Exercise input ▸

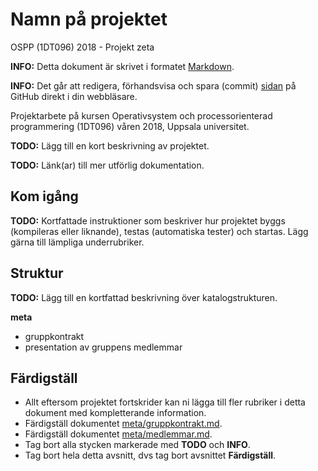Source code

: # Namn på projektet

OSPP (1DT096) 2018 - Projekt zeta

**INFO:** Detta dokument är skrivet i
formatet [Markdown](https://help.github.com/articles/getting-started-with-writing-and-formatting-on-github/).

**INFO:** Det går att redigera, förhandsvisa och spara (commit)
[sidan](./README.md) på GitHub direkt i din webbläsare.

Projektarbete på kursen Operativsystem och processorienterad
programmering (1DT096) våren 2018, Uppsala universitet.

**TODO:** Lägg till en kort beskrivning av projektet.

**TODO:** Länk(ar) till mer utförlig dokumentation. 

## Kom igång

**TODO:** Kortfattade instruktioner som beskriver hur projektet byggs
(kompileras eller liknande), testas (automatiska tester) och startas. Lägg gärna
till lämpliga underrubriker.

## Struktur

**TODO:** Lägg till en kortfattad beskrivning över katalogstrukturen. 

**meta**

- gruppkontrakt
- presentation av gruppens medlemmar

## Färdigställ 

- Allt eftersom projektet fortskrider kan ni lägga till fler rubriker i detta
  dokument med kompletterande information.
- Färdigställ dokumentet [meta/gruppkontrakt.md](./meta/gruppkontrakt.md).
- Färdigställ dokumentet [meta/medlemmar.md](./meta/medlemmar.md).
- Tag bort alla stycken markerade med **TODO** och **INFO**. 
- Tag bort hela detta avsnitt, dvs tag bort avsnittet **Färdigställ**.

What is required ▸ The lines to reproduce run from the line containing "- presentation av gruppens medlemmar" to the end of the listing; write them out exactly and add nothing.

Reply to the exercise ▸
- presentation av gruppens medlemmar

## Färdigställ 

- Allt eftersom projektet fortskrider kan ni lägga till fler rubriker i detta
  dokument med kompletterande information.
- Färdigställ dokumentet [meta/gruppkontrakt.md](./meta/gruppkontrakt.md).
- Färdigställ dokumentet [meta/medlemmar.md](./meta/medlemmar.md).
- Tag bort alla stycken markerade med **TODO** och **INFO**. 
- Tag bort hela detta avsnitt, dvs tag bort avsnittet **Färdigställ**.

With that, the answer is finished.